In an ironic twist during her campaign for the development of creative industries, Trade Minister Mari Elka Pangestu was met Sunday with protests during her visit to a center of creative industry in Cirebon, West Java.
Dozens of protesters claiming to be members of the Cirebon Rattan Craftsmen Society staged protests to demand the minister revoke a 2005 ministerial regulation on rattan export terms and conditions.
The protests forced Mari to cancel her scheduled visit to batik shop Galeri Batik EB Traditional Cirebon.
Rattan is one of the province's top creative businesses.
Badrudin, chairman of the society, claimed the regulation had encouraged raw rattan producers to export their products, thus resulting in a raw material shortage and the loss of 300,000 local jobs.
"We want to meet with Trade Minister Mari to show her that the Trade Ministry's regulation is harmful to the nation and rattan craftsmen," he said as quoted by Antara.
But Mari dismissed the shortage issue, saying raw rattan "does exist. Perhaps there are other problems they're facing."

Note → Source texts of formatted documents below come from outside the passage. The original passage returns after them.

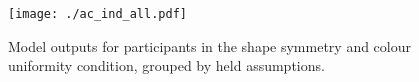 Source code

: \documentclass[man, 12pt, a4paper,  donotrepeattitle, floatsintext, draftfirst]{apa7}
\begin{document}

\begin{figure}[htb]
    \caption{Model outputs for participants in the shape symmetry and colour uniformity condition, grouped by held assumptions.}
    \centering
    \texttt{[image: ./ac\_ind\_all.pdf]}
    \label{fig:ac_all}
\end{figure}
\vfill
\end{document}
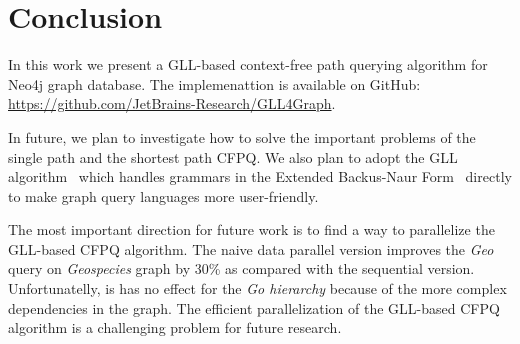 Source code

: \section{Conclusion}

In this work we present a GLL-based context-free path querying algorithm for Neo4j graph database. The implemenattion is available on GitHub: \url{https://github.com/JetBrains-Research/GLL4Graph}.

In future, we plan to investigate how to solve the important problems of the single path and the shortest path CFPQ. 
We also plan to adopt the GLL algorithm~\cite{SCOTT2018120} which handles grammars in the Extended Backus-Naur Form~\cite{10.1007/978-3-642-00982-2_35} directly to make graph query languages more user-friendly. 

The most important direction for future work is to find a way to parallelize the GLL-based CFPQ algorithm. The naive data parallel version improves the \textit{Geo} query on \textit{Geospecies} graph by 30\% as compared with the sequential version. Unfortunatelly, is has no effect for the \textit{Go hierarchy} because of the more complex dependencies in the graph. The efficient parallelization of the GLL-based CFPQ algorithm is a challenging problem for future research. 
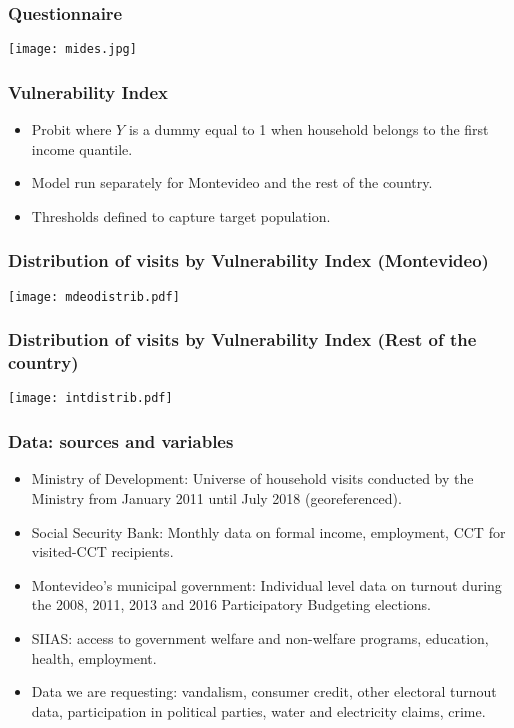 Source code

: \documentclass{beamer}
\begin{document}
\begin{frame}
\frametitle{Questionnaire}
\begin{center}
\texttt{[image: mides.jpg]}
\label{mides}
\end{center}
\end{frame}

\begin{frame}
\frametitle{Vulnerability Index}
\begin{itemize}
\item Probit where $Y$ is a dummy equal to 1 when household belongs to the first income quantile.
\item Model run separately for Montevideo and the rest of the country.
\item Thresholds defined to capture target population.	
\end{itemize}
\end{frame}

\begin{frame}
\frametitle{Distribution of visits by Vulnerability Index (Montevideo)}
\begin{center}
	\texttt{[image: mdeodistrib.pdf]}
	\label{mdeodistrib}
\end{center}
\end{frame}

\begin{frame}
\frametitle{Distribution of visits by Vulnerability Index (Rest of the country)}
\begin{center}
	\texttt{[image: intdistrib.pdf]}
	\label{intdistrib}
\end{center}
\end{frame}

\begin{frame}
\frametitle{Data: sources and variables}
\begin{itemize}
	\item Ministry of Development: Universe of household visits conducted by the Ministry from January 2011 until July 2018 (georeferenced).
	\item Social Security Bank: Monthly data on formal income, employment, CCT for visited-CCT recipients.
	\item Montevideo's municipal government: Individual level data on turnout during the 2008, 2011, 2013 and 2016 Participatory Budgeting elections.	
	\item SIIAS: access to government welfare and non-welfare programs, education, health, employment.
	\item {\color{gray}Data we are requesting: vandalism, consumer credit, other electoral turnout data, participation in political parties, water and electricity claims, crime.}
\end{itemize}
\end{frame}
\end{document}
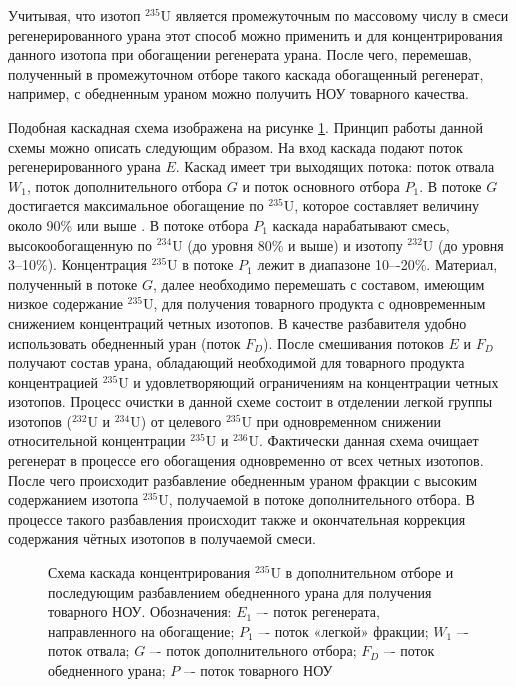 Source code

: Учитывая, что изотоп $^{235}$U является промежуточным по массовому числу в смеси регенерированного урана этот способ можно применить и для концентрирования данного изотопа при обогащении регенерата урана. После чего, перемешав, полученный в промежуточном отборе такого каскада обогащенный регенерат, например, с обедненным ураном можно получить НОУ товарного качества.

Подобная каскадная схема изображена на рисунке \ref{fig:enl}. Принцип работы данной схемы можно описать следующим образом. На вход каскада подают поток регенерированного урана $E$. Каскад имеет три выходящих потока: поток отвала $W_1$, поток дополнительного отбора $G$ и поток основного отбора $P_1$. В потоке $G$ достигается максимальное обогащение по $^{235}$U, которое составляет величину около 90\% или выше \cite{palkinRestorationIsotopicComposition2020}. В потоке отбора $P_1$ каскада нарабатывают смесь, высокообогащенную по $^{234}$U (до уровня 80\% и выше) и изотопу $^{232}$U (до уровня 3--10\%). Концентрация $^{235}$U в потоке $P_1$ лежит в диапазоне 10–-20\%. Материал, полученный в потоке $G$, далее необходимо перемешать с составом, имеющим низкое содержание $^{235}$U, для получения товарного продукта с одновременным снижением концентраций четных изотопов. В качестве разбавителя удобно использовать обедненный уран (поток $F_D$). После смешивания потоков $E$ и $F_D$ получают состав урана, обладающий необходимой для товарного продукта концентрацией $^{235}$U и удовлетворяющий ограничениям на концентрации четных изотопов.
Процесс очистки в данной схеме состоит в отделении легкой группы изотопов ($^{232}$U и $^{234}$U) от целевого $^{235}$U при одновременном снижении относительной концентрации $^{235}$U и $^{236}$U. Фактически данная схема очищает регенерат в процессе его обогащения одновременно от всех четных изотопов. После чего происходит разбавление обедненным ураном фракции с высоким содержанием изотопа $^{235}$U, получаемой в потоке дополнительного отбора. В процессе такого разбавления происходит также и окончательная коррекция содержания чётных изотопов в получаемой смеси.

\begin{figure}[ht]
  \caption{Схема каскада концентрирования $^{235}$U в дополнительном отборе и последующим разбавлением обедненного урана для получения товарного НОУ. Обозначения: $E_1$ –- поток регенерата, направленного на обогащение; $P_1$ –- поток «легкой» фракции; $W_1$ –- поток отвала; $G$ –- поток дополнительного отбора; $F_D$ –- поток обедненного урана; $P$ –- поток товарного НОУ
  }\label{fig:enl}
\end{figure}


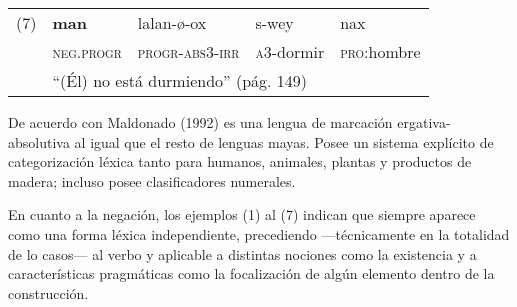 {      %
      \begin{tabular}{rllll}
            \multicolumn{1}{l}{(7)} & \textbf{man}                                            & lalan-ø-ox              & s-wey              & nax                 \\
                                    & \textsc{neg.progr}                                      & \textsc{progr-abs3-irr} & \textsc{a3}-dormir & \textsc{pro}:hombre \\
                                    & \multicolumn{4}{l}{“(Él) no está durmiendo” (pág. 149)}                                                                      \\
      \end{tabular} \vspace{0.5cm}
}

De acuerdo con Maldonado (1992) es una lengua de marcación ergativa-absolutiva al igual que el resto de lenguas mayas. Posee un sistema explícito de categorización léxica tanto para humanos, animales, plantas y productos de madera; incluso posee clasificadores numerales.

En cuanto a la negación, los ejemplos (1) al (7) indican que siempre aparece como una forma léxica independiente, precediendo —técnicamente en la totalidad de lo casos— al verbo y aplicable a distintas nociones como la existencia y a características pragmáticas como la focalización de algún elemento dentro de la construcción.
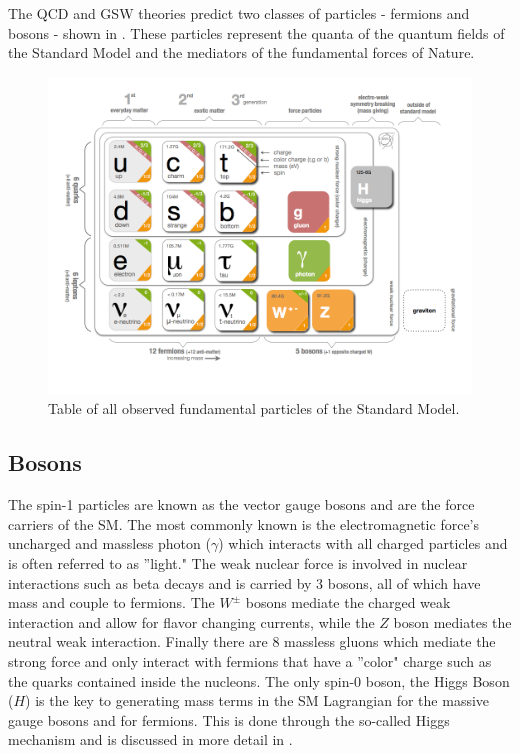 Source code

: The QCD and GSW theories predict two classes of particles - fermions and bosons -
shown in . These particles represent the quanta
of the quantum fields of the Standard Model and the mediators of the fundamental
forces of Nature.

\begin{figure}[!htbp]
  \begin{center}
    \includegraphics[width=\linewidth]{figures/theory/standard_model.png}
    \caption{ Table of all observed fundamental particles of the Standard
Model. \cite{Purcell:1473657}}
    \label{fig:standard_model}
  \end{center}
\end{figure}

\subsection{Bosons} \label{sec:theory:bosons}

The spin-1 particles are known as the vector gauge bosons and are the force
carriers of the SM.  The most commonly known is the electromagnetic force's
uncharged and massless photon ($\gamma$) which interacts with all charged
particles and is often referred to as ''light."  The weak nuclear force is
involved in nuclear interactions such as beta decays and is carried by 3
bosons, all of which have mass and couple to fermions.  The $W^{\pm}$ bosons
mediate the charged weak interaction and allow for flavor changing currents,
while the $Z$ boson mediates the neutral weak interaction.  Finally there are 8
massless gluons which mediate the strong force and only interact with fermions
that have a ''color" charge such as the quarks contained inside the nucleons. The
only spin-0 boson, the Higgs Boson ($H$) is the key to generating mass terms in
the SM Lagrangian for the massive gauge bosons and for fermions.  This is done
through the so-called Higgs mechanism \cite{Thomson:2013zua} and is discussed
in more detail in .

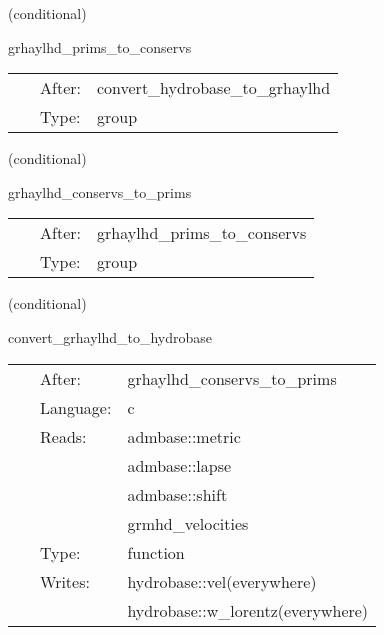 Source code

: \vspace{5mm}

   (conditional) 

\hspace{5mm} grhaylhd\_prims\_to\_conservs 

\hspace{5mm}{\it compute conservative variables from primitives } 


\hspace{5mm}

 \begin{tabular*}{160mm}{cll} 
~ & After:  & convert\_hydrobase\_to\_grhaylhd \\ 
~ & Type:  & group \\ 
\end{tabular*} 


\vspace{5mm}

   (conditional) 

\hspace{5mm} grhaylhd\_conservs\_to\_prims 

\hspace{5mm}{\it compute primitive variables from conservatives } 


\hspace{5mm}

 \begin{tabular*}{160mm}{cll} 
~ & After:  & grhaylhd\_prims\_to\_conservs \\ 
~ & Type:  & group \\ 
\end{tabular*} 


\vspace{5mm}

   (conditional) 

\hspace{5mm} convert\_grhaylhd\_to\_hydrobase 

\hspace{5mm}{\it convert grhaylhd-native variables to hydrobase } 


\hspace{5mm}

 \begin{tabular*}{160mm}{cll} 
~ & After:  & grhaylhd\_conservs\_to\_prims \\ 
~ & Language:  & c \\ 
~ & Reads:  & admbase::metric \\ 
~& ~ &admbase::lapse\\ 
~& ~ &admbase::shift\\ 
~& ~ &grmhd\_velocities\\ 
~ & Type:  & function \\ 
~ & Writes:  & hydrobase::vel(everywhere) \\ 
~& ~ &hydrobase::w\_lorentz(everywhere)\\ 
\end{tabular*} 


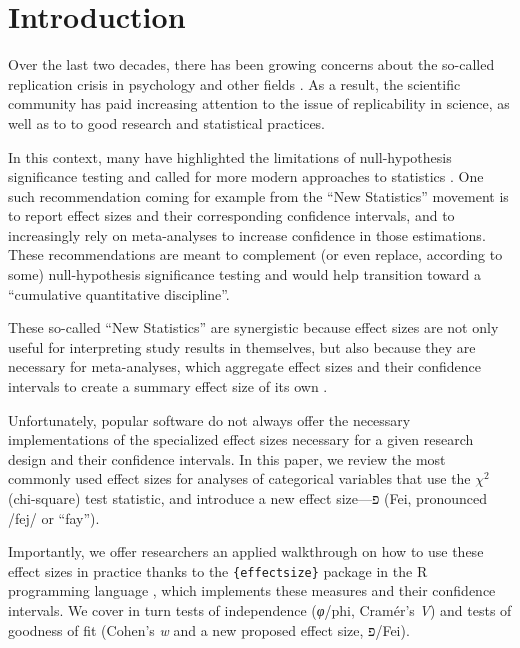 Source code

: \documentclass[mathematics,article,submit,moreauthors,pdftex]{mdpi}
\begin{document}

\hypertarget{introduction}{%
\section{Introduction}\label{introduction}}

Over the last two decades, there has been growing concerns about the
so-called replication crisis in psychology and other fields
\citep{OSC2015estimating, camerer2018evaluating}. As a result, the
scientific community has paid increasing attention to the issue of
replicability in science, as well as to to good research and statistical
practices.

In this context, many have highlighted the limitations of
null-hypothesis significance testing and called for more modern
approaches to statistics \citep{cumming2014new}. One such recommendation
coming for example from the ``New Statistics'' movement is to report
effect sizes and their corresponding confidence intervals, and to
increasingly rely on meta-analyses to increase confidence in those
estimations. These recommendations are meant to complement (or even
replace, according to some) null-hypothesis significance testing and
would help transition toward a ``cumulative quantitative discipline''.

These so-called ``New Statistics'' are synergistic because effect sizes
are not only useful for interpreting study results in themselves, but
also because they are necessary for meta-analyses, which aggregate
effect sizes and their confidence intervals to create a summary effect
size of its own \citep[\citet{wiernik2020unbiased}]{degeest2010impact}.

Unfortunately, popular software do not always offer the necessary
implementations of the specialized effect sizes necessary for a given
research design and their confidence intervals. In this paper, we review
the most commonly used effect sizes for analyses of categorical
variables that use the \(\chi^2\) (chi-square) test statistic, and
introduce a new effect size---פ (Fei, pronounced /fej/ or ``fay'').

Importantly, we offer researchers an applied walkthrough on how to use
these effect sizes in practice thanks to the \texttt{\{effectsize\}}
package \citep{benshachar2020effectsize} in the R programming language
\citep{base2023}, which implements these measures and their confidence
intervals. We cover in turn tests of independence (\emph{φ}/phi,
Cramér's \emph{V}) and tests of goodness of fit (Cohen's \emph{w} and a
new proposed effect size, פ/Fei).
\end{document}
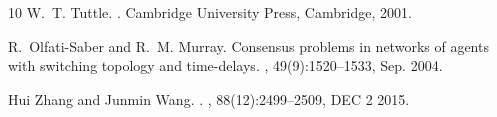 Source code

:\documentclass[conference]{IEEEtran}
\begin{document}
\begin{thebibliography}{10}
W.~T. Tuttle.
.
\newblock Cambridge University Press, Cambridge, 2001.

R.~Olfati-Saber and R.~M. Murray.
\newblock Consensus problems in networks of agents with switching topology and
  time-delays.
, 49(9):1520--1533, Sep.
  2004.

Hui Zhang and Junmin Wang.
.
, {88}({12}):{2499--2509},
  {DEC 2} {2015}.

\end{thebibliography}
\end{document}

Diah Maulida, the ministry's director general for international trade, said however a revision to the regulation was being drafted because "there are still many raw rattan suppliers selling their goods to traders who then export the raw rattan overseas".
Indonesian Rattan Furniture and Craft Association (AMKRI) chairman Hatta Sinatra previously said the country was running short of raw rattan since the implementation of the regulation, which stipulates quotas for exports of rattan at different grades.
"The raw rattan shortage has forced 144 rattan crafts enterprises to shut down since the implementation of the 2005 regulation," he told the press at the Trade Ministry after a meeting with Trade Ministry and Industry Ministry officials to discuss the matter.
AMKRI secretary-general Abdul Sobur said the closures of the 144 enterprises, all in Cirebon, had led to 60,000 to 70,000 workers being laid off.
Rattan craft enterprises in Cirebon make up 80 percent of the country's total rattan craft enterprises.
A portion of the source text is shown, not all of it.